To those not enamored by Teams Blue and Red, the rhetorical gymnastics performed in the run-up to a presidential election can be daunting. Yet underneath the hyper-partisan back and forth is an uncomfortable truth: a lot of what both sides are saying on the campaign trail is complete bullshit. Previously I broke down four misperceptions about Barack Obama some of his supporters advance. Some political misperceptions, however, are beneficial to partisans on both sides of the aisle, albeit for different reasons. Here are four myths that both the Democrats and the Republicans want to keep in circulation until the November election.

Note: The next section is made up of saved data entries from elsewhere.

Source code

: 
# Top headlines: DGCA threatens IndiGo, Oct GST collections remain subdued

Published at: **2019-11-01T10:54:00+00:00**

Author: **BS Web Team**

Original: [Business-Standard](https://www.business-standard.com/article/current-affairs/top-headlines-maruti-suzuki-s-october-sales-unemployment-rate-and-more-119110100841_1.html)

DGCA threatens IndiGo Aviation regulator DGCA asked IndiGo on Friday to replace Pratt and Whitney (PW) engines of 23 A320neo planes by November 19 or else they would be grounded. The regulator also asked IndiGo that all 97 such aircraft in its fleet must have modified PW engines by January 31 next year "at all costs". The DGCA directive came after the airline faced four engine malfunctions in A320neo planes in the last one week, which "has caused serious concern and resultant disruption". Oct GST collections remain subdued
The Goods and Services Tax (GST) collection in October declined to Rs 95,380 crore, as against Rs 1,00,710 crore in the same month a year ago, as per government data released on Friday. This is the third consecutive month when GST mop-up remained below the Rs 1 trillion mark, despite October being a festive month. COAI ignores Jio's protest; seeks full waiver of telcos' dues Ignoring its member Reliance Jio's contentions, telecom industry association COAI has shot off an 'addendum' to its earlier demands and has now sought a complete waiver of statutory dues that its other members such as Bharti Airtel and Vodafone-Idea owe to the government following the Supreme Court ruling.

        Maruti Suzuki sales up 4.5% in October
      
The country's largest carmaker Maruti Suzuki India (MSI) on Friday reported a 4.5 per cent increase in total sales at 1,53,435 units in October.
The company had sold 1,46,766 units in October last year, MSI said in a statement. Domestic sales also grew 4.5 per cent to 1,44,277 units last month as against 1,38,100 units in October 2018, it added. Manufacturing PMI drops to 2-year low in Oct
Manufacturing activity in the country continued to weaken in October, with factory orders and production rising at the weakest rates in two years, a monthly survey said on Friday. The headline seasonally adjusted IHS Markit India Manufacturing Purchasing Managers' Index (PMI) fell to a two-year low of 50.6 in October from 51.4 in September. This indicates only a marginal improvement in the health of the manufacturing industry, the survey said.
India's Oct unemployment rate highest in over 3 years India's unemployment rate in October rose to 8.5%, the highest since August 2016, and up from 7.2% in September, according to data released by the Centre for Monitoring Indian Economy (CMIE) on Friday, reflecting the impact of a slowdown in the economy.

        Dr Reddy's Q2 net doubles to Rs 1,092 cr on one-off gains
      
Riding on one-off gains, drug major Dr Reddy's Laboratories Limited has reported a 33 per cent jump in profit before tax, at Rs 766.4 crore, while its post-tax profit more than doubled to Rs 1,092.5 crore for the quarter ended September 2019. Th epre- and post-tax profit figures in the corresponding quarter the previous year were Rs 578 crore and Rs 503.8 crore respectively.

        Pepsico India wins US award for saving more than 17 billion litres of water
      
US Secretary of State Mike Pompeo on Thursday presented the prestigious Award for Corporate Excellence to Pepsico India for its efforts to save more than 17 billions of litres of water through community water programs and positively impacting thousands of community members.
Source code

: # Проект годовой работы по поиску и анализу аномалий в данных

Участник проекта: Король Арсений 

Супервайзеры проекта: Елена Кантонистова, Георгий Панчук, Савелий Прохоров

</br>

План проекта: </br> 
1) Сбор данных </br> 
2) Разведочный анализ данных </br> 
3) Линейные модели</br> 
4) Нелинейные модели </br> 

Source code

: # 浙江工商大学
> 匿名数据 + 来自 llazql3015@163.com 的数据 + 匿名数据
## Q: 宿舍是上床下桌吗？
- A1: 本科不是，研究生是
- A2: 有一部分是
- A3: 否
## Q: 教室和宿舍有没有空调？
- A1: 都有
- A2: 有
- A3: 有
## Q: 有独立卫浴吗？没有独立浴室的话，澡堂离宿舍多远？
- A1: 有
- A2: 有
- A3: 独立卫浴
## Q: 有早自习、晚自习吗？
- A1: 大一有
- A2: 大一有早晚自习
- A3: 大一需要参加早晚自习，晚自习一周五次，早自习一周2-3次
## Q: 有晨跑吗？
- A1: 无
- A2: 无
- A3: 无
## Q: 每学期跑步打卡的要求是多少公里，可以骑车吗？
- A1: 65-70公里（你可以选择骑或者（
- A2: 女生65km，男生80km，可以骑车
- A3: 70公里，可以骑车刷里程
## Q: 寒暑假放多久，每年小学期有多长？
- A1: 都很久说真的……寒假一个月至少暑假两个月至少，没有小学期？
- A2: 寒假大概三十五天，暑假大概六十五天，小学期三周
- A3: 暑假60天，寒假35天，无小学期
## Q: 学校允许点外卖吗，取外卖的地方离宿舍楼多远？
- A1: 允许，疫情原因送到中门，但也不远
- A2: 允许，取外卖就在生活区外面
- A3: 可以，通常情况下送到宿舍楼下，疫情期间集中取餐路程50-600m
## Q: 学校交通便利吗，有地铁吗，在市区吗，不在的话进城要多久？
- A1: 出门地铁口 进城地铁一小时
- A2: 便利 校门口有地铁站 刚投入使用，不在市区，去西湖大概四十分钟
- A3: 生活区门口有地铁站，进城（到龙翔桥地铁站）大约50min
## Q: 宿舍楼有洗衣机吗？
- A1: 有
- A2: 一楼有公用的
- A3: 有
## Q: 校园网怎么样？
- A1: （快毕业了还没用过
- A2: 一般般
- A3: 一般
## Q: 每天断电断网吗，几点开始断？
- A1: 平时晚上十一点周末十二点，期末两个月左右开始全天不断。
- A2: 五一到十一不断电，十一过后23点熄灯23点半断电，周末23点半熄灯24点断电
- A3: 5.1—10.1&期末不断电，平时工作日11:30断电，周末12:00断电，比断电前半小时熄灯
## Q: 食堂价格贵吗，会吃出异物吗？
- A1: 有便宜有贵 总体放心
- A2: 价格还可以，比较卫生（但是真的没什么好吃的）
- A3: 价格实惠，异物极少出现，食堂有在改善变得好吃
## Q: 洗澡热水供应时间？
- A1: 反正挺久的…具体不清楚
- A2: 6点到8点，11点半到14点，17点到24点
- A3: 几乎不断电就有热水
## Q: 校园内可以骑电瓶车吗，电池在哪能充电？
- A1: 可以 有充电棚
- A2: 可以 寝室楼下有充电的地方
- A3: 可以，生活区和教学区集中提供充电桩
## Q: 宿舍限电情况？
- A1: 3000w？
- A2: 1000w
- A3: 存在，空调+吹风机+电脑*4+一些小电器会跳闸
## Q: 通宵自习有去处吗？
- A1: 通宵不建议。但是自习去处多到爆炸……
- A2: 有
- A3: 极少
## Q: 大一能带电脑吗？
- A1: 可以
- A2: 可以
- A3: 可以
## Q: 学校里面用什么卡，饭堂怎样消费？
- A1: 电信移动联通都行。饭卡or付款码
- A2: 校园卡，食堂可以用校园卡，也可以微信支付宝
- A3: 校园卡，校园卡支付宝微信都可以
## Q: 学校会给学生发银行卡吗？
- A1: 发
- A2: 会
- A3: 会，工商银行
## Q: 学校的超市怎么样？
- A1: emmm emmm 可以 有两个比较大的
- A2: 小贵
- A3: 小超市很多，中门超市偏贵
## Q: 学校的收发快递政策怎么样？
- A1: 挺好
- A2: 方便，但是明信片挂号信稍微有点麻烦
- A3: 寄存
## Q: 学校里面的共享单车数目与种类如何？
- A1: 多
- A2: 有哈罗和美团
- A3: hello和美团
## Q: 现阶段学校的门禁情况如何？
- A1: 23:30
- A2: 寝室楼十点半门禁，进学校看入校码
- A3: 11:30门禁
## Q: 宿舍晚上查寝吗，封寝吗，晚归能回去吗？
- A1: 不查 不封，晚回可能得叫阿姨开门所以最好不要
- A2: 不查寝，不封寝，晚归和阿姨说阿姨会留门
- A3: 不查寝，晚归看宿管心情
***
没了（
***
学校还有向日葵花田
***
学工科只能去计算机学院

4. Paul Ryan Is a Budget-Cutting Fiscal Hawk
In the selection of Paul Ryan as Mitt Romney's running mate, we had the opportunity to witness the creation of a bipartisan myth in overdrive. In this case, the myth was that Paul Ryan was a fiscal hawk, a libertarian, even an extremist. Anyone who's given the Paul Ryan budgets serious study knows that none of this true. Nick Gillespie noted earlier this year that Ryan's latest budget runs a deficit of $1.2 trillion, while the president's ran a deficit of $1.3 trillion. What's $100 billion between friends? By 2022, the Ryan budget envisions the federal government spending 4.9 trillion dollars. As Gillespie points out, though the Ryan budget doesn't deny the massive debt problem facing America, it's "weak tea" considering it does nothing to shrink annual deficits, and in fact doesn't even try to balance the budget at all in the next 10 years. Yet Romney selected Ryan to energize the small government and Tea Party base, and President Barack Obama has decided to pin his campaign's hope on painting his opponents as extremists, so playing on the misperceptions of Paul Ryan as a fiscal hawk is politically beneficial to both sides.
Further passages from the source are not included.